The candy cane disappeared into the guard’s minty cavern and reappeared on the other side of his mouth. “Why the hell not?”
“Why the hell not what, sir?” I asked politely.
“Why the hell aren’t you interested in the Graceland exhibits? This is the King’s home we’re talking about.”
“Because we’re here to paint?” said Todd.
The guard blasted us with a peppermint infused snort. “We’ll just see about that.”
With a don’t-you-move rap on the door, he stepped back and snatched his walkie from the belt holster.
While the Candy Cane Cop summoned Lonnie Harbaugh, I turned to Todd and Priscilla. “We better hope Byron’s guy comes through. This guard takes his job a little too seriously.”
“There’s a lot of money riding on this game,” said Todd. “It’ll work.”
“How much money are we talking about?” I mentally tallied my savings and checking accounts, which took no time with zero balances.
“These are pros, girl,” said Priscilla. “They don’t play for matchsticks and milk duds.”
I let my head fall against Todd’s brawny shoulder. “I will never understand why anyone would risk money on a game. If it wasn’t for Byron, I’d never support the host of misdemeanors we are about to commit, including illegal gambling.”
“The risk is what makes it fun.” Todd nudged my head with his lips and circled my shoulders with his capable hands.
“Well, ain’t that sweet,” said Priscilla. “You’ve buttered her up, Loverboy. Better take a risk and see what she’ll let you do. If we’re caught, they’re not going to let you share a cell. I can tell you that.”

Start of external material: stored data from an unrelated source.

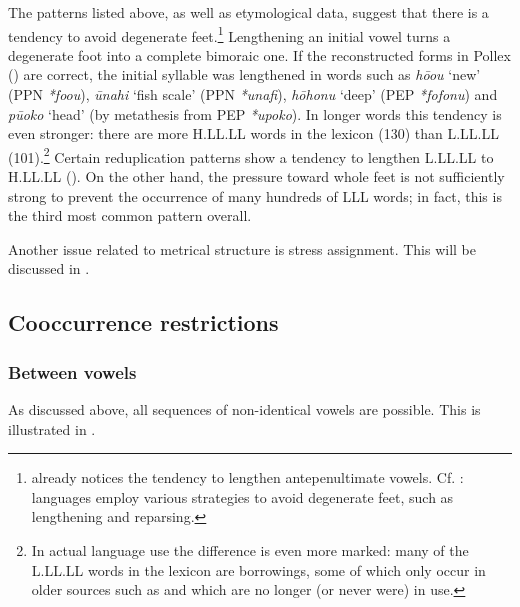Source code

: The patterns listed above, as well as etymological data, suggest that there is a tendency to avoid degenerate feet.\footnote{\label{fn:51}\citet[17]{Englert1978} already notices the tendency to lengthen antepenultimate vowels. Cf. \citet[399]{Kager1995}: languages employ various strategies to avoid degenerate feet, such as lengthening and reparsing.} Lengthening an initial vowel turns a degenerate foot into a complete bimoraic one. If the reconstructed forms in Pollex (\citealt{GreenhillClark2011}) are correct, the initial syllable was lengthened in words such as \textit{\mbox{hō{\ꞌ}ou}} ‘new’ (PPN \textit{\mbox{*fo{\ꞌ}ou}}), \textit{{\ꞌ}ūnahi} ‘fish scale’ (PPN \textit{*{\ꞌ}unafi}), \textit{hōhonu} ‘deep’ (PEP \textit{*fofonu}) and \textit{pū{\ꞌ}oko} ‘head’ (by metathesis from PEP \textit{*upoko}). In longer words this tendency is even stronger: there are more H.LL.LL words in the lexicon (130) than L.LL.LL (101).\footnote{\label{fn:52}In actual language use the difference is even more marked: many of the L.LL.LL words in the lexicon are borrowings, some of which only occur in older sources such as \citet{Roussel1908} and which are no longer (or never were) in use.} Certain reduplication patterns show a tendency to lengthen L.LL.LL to H.LL.LL (). On the other hand, the pressure toward whole feet is not sufficiently strong to prevent the occurrence of many hundreds of LLL words; in fact, this is the third most common pattern overall.

Another issue related to metrical structure is stress assignment. This will be discussed in .

\largerpage
\subsection{Cooccurrence restrictions}\label{sec:2.3.3}
\subsubsection{Between vowels}\label{sec:2.3.3.1}
As discussed above, all sequences of non-identical vowels are possible. This is illustrated in .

“You mean kiss Cherry?” said Todd.
“You should thank the Lord for making you pretty instead of smart. Did you want to kiss me instead?” said Priscilla. “Don’t mind me. I’m gonna close my eyes, think about my job tonight, and ignore whatever’s going on in the front seat.”
To save Todd embarrassment, I allowed him a few minutes of risky behavior before the
guard waved us through the gate. From my window, I watched another uniformed man take Candy Cane’s spot at the entrance.
The new guard tapped his nose as we drove past, while Candy Cane gave our license plate a meaningful glance before strolling toward the construction office trailer.
Byron and the Colonel met us at the service entrance of the new visitor’s center, a storage room piled with boxes, lumber, and other building supplies. Priscilla scanned the crammed room with raised eyebrows and lips curled in doubt.
“I sure hope this game is worth me canceling my Saturday night plans,” she said, fanning herself. “It looks like the Home Dee-pot exploded in here. And anyone who knows Priscilla knows the only thing she likes about the Home Dee-pot is the big drills.”
“Put a sock in it, Priscilla,” said the Colonel. He pointed his cigar toward the open doorway in the back of the room. “Lonnie’s got us set up in a conference room. We’ll grab the rest of your supplies in a minute.”
The heavy service doors shut behind us, cutting off the weak afternoon sunlight. With our arms full of Jupiter’s painting supplies, Todd and I followed the Colonel down the dark hallway lined with taped drywall. Wires hung from the openings in the ceiling and spackle dotted the cement floor.
“We’re going to keep the front of the building locked off and feed everyone through the back door. Anyone nosing around will think the newcomers are here to paint,” explained the Colonel. “Lonnie’s got us set up all right.”
“The guard seemed suspicious,” I said. “I’m kind of nervous about this.”
“That guy’s an old timer,” said Byron. “Lonnie says he goes off duty at five. Won’t be a problem.”
“Can’t back out now,” said the Colonel. “We’ve got plenty coming.”
“What if the hustlers don’t show?”
The Colonel shrugged. “Then your Todd here plays charity poker as planned. Plus Byron’ll get the house cut, after we deduct expenses. You better pray Todd can win more than his buy-in and house fee. Since he seems to have blown his wad losing at the tables in Arkansas.”